# [What you have to do]
Working from the entries below, count every line that includes the word "being". Return the figure alone.

============

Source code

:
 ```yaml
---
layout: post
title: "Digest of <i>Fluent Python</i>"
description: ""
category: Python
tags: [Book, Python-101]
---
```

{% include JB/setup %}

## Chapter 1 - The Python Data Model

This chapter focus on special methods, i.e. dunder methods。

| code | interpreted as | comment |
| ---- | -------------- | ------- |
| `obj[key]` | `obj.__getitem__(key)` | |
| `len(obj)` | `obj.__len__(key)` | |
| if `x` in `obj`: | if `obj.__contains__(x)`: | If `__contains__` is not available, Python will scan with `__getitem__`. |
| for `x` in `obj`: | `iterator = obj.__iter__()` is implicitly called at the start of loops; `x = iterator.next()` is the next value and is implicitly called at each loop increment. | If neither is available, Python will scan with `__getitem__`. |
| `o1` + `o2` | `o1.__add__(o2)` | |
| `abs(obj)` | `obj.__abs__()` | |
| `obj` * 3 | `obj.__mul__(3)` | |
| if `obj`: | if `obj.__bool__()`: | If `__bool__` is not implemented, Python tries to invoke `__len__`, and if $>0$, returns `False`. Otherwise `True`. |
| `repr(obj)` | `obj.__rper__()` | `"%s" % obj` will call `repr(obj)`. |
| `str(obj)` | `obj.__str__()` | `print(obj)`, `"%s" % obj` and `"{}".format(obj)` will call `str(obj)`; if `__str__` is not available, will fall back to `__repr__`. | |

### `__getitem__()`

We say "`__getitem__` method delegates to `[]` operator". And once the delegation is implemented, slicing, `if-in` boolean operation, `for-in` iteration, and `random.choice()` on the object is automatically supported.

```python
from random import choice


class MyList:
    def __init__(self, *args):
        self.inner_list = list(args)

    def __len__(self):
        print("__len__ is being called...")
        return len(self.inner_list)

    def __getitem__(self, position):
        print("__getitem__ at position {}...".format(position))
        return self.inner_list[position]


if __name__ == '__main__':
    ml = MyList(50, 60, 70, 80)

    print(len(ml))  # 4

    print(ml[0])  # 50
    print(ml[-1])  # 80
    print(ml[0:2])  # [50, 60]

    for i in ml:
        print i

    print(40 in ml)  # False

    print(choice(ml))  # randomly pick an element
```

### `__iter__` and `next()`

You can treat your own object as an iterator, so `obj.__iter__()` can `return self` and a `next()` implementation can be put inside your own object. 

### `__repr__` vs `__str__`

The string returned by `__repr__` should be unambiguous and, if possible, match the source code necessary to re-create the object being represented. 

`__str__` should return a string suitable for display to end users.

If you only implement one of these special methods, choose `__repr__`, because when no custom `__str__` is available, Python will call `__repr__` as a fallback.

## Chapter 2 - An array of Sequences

============

# [Response]
2